H1N1 : retour sur une pandémie qui a fait Pschiiitt

02 avril 2010

Une commission d’enquête sénatoriale se penche actuellement, sur la gestion publique de la grippe pandémique A/H1N1. Et elle auditionne pour cela, de nombreux acteurs de cette prise en charge. Les principaux éléments constitutifs d’éventuels dysfonctionnements ont été évoqués.

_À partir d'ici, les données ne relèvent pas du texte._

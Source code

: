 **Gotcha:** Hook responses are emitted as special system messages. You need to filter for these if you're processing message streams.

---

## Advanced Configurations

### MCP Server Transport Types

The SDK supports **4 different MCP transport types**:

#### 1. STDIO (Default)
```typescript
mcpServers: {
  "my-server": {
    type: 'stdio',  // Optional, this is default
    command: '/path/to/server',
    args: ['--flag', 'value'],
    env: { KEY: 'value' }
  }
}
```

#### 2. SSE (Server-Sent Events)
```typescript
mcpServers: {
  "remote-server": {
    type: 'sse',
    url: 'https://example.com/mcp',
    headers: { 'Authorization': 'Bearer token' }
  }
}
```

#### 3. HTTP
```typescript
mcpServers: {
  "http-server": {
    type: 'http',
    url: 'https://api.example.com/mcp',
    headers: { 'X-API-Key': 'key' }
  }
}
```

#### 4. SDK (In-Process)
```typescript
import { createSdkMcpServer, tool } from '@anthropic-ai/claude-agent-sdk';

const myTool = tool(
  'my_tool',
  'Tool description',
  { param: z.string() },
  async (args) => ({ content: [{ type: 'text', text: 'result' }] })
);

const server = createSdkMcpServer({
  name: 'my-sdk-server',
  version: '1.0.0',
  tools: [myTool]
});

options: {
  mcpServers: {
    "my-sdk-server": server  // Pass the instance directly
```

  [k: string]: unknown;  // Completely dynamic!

Les liens des experts avec l’industrie. Les experts se sont vus reprocher ces derniers mois, leurs liens avec l’industrie, et surtout de n’avoir pas rendu publics avant novembre 2009, de possibles conflits d’intérêts. Le Pr Bruno Lina, directeur du Centre national de Référence du Virus de la Grippe pour le sud de la France et le Pr Daniel Floret, président du Comité technique des Vaccinations, ont clairement fait valoir aux sénateurs qu’ils avaient bel et bien déclaré ces liens d’intérêts. Ils ont également précisé que la demande ne leur en avait été faite que très tardivement. Ils ont par ailleurs, donné la raison de leurs relations avec ces industries. « Les experts ne sont pas devenus experts par l’opération du Saint-Esprit, mais en travaillant sur des vaccins, » a par exemple précisé Daniel Floret. « Ils ont alors forcément dû pour cela, rencontrer (des représentants de) l’industrie. Vouloir détruire tout lien des experts avec l’industrie pharmaceutique n’est pas réaliste. Et cela nuirait à la qualité de l’expertise. »

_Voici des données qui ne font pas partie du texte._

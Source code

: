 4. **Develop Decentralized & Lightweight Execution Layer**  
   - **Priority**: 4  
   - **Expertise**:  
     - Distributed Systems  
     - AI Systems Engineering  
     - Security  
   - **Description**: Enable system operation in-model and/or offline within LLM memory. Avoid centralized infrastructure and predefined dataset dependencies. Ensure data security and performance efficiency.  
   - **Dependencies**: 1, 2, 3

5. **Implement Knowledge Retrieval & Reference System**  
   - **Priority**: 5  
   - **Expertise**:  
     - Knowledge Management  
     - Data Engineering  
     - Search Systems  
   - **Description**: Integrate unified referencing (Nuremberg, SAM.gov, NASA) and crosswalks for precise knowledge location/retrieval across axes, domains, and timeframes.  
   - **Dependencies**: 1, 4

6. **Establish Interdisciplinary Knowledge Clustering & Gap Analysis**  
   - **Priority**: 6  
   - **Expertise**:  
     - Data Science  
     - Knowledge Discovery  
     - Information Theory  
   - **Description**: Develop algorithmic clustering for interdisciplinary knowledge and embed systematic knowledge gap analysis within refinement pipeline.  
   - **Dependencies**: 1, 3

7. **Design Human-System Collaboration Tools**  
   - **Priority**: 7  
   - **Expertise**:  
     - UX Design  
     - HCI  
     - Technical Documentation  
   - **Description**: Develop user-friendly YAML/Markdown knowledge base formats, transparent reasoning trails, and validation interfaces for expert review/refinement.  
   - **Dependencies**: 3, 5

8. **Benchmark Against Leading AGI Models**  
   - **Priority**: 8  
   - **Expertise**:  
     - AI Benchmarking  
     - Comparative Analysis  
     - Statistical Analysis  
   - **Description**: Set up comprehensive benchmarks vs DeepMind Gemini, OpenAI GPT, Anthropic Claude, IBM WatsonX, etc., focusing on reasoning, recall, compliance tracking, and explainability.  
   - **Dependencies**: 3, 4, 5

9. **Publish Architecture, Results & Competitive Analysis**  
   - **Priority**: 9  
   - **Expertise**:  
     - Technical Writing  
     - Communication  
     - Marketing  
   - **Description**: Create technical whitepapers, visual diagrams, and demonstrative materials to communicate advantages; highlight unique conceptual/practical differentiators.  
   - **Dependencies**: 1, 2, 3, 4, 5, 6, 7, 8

Pourquoi commander 94 millions de doses ? « Nous avons toujours pensé, et dit, que la vaccination était l’un des piliers de la lutte contre l’épidémie » a rappelé Bruno Lina. « Début mai 2009, les chiffres étaient très alarmants. Les services de réanimation dans l’hémisphère sud étaient débordés. Nous nous sommes( peut-être) inquiétés trop vite, mais nous ne le savons que maintenant. »

Le Dr Jean-Marie Cohen, épidémiologiste et coordinateur national du réseau des GROG, s’est néanmoins étonné que les contrats de commande de vaccins n’aient pas été assortis d’une condition concernant le nombre de doses, en fonction de la nécessité d’une ou deux injections. « Le débat se posait déjà à ce moment-là » a-t-il souligné.

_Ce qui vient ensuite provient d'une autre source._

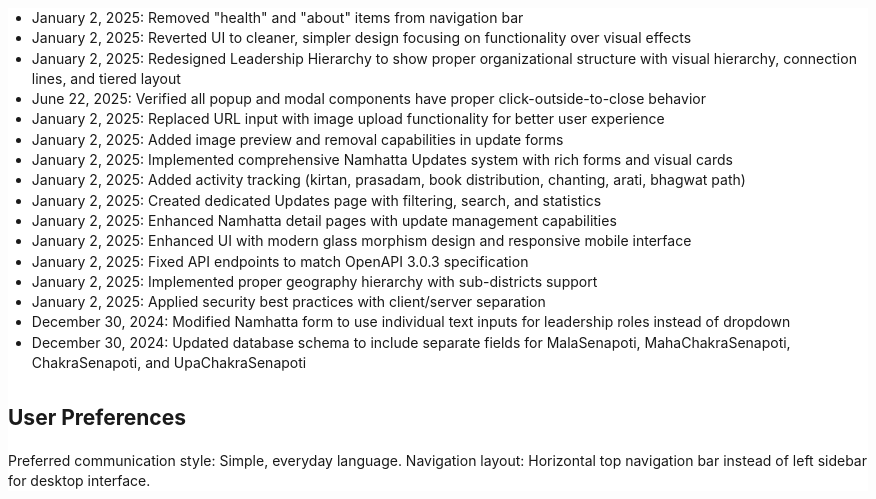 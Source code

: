 - January 2, 2025: Removed "health" and "about" items from navigation bar
- January 2, 2025: Reverted UI to cleaner, simpler design focusing on functionality over visual effects
- January 2, 2025: Redesigned Leadership Hierarchy to show proper organizational structure with visual hierarchy, connection lines, and tiered layout
- June 22, 2025: Verified all popup and modal components have proper click-outside-to-close behavior
- January 2, 2025: Replaced URL input with image upload functionality for better user experience
- January 2, 2025: Added image preview and removal capabilities in update forms
- January 2, 2025: Implemented comprehensive Namhatta Updates system with rich forms and visual cards
- January 2, 2025: Added activity tracking (kirtan, prasadam, book distribution, chanting, arati, bhagwat path)
- January 2, 2025: Created dedicated Updates page with filtering, search, and statistics
- January 2, 2025: Enhanced Namhatta detail pages with update management capabilities
- January 2, 2025: Enhanced UI with modern glass morphism design and responsive mobile interface
- January 2, 2025: Fixed API endpoints to match OpenAPI 3.0.3 specification
- January 2, 2025: Implemented proper geography hierarchy with sub-districts support
- January 2, 2025: Applied security best practices with client/server separation
- December 30, 2024: Modified Namhatta form to use individual text inputs for leadership roles instead of dropdown
- December 30, 2024: Updated database schema to include separate fields for MalaSenapoti, MahaChakraSenapoti, ChakraSenapoti, and UpaChakraSenapoti

## User Preferences

Preferred communication style: Simple, everyday language.
Navigation layout: Horizontal top navigation bar instead of left sidebar for desktop interface.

Pourquoi les médecins généralistes n’ont-ils pas été impliqués? »
Il ne fait pas de doute que la surestimation de l’ampleur du phénomène pandémique ait joué un rôle à cet égard. « Nous avons pensé que les médecins libéraux seraient débordés par la prise en charge et n’auraient pas le temps de vacciner » a indiqué Bruno Lina.

Les conditions de la vaccination, ensuite: « les vaccins ont d’abord été délivrés en multidoses, c’est-à-dire qu’il fallait vacciner plusieurs personnes en même temps » a souligné Daniel Floret. « Puis, l’ordre de priorité (jeunes enfants, asthmatiques, femmes enceintes, etc.), aurait rendu difficile pour les médecins de ville, le refus de vacciner les familles d’un nourrisson… » Les Drs Bensoussan et Jean-Louis Cohen (président du réseau des GROG) ont cependant insisté sur l’ampleur du fossé entre les soignants et les autorités. « Les médecins généralistes auraient pu être davantage impliqués. Cela indique une méconnaissance du monde libéral. »

Inquiétude excessive, travail sous tension, manque de communication entre certains acteurs… et peut-être surtout l’attente d’avis tranchés malgré les incertitudes se sont sans doute associés pour arriver au résultat actuel . Rappelons ainsi qu’à la date du 29 octobre 2009, l’OMS recommandait toujours une vaccination par deux doses successives. Comme toutes les crises, celle-ci n’a donc pas de cause unique et les responsabilités sont partagées aux niveaux local, national et… international.

  • Source : Commission d'enquête du Sénat, 31 mars 2010.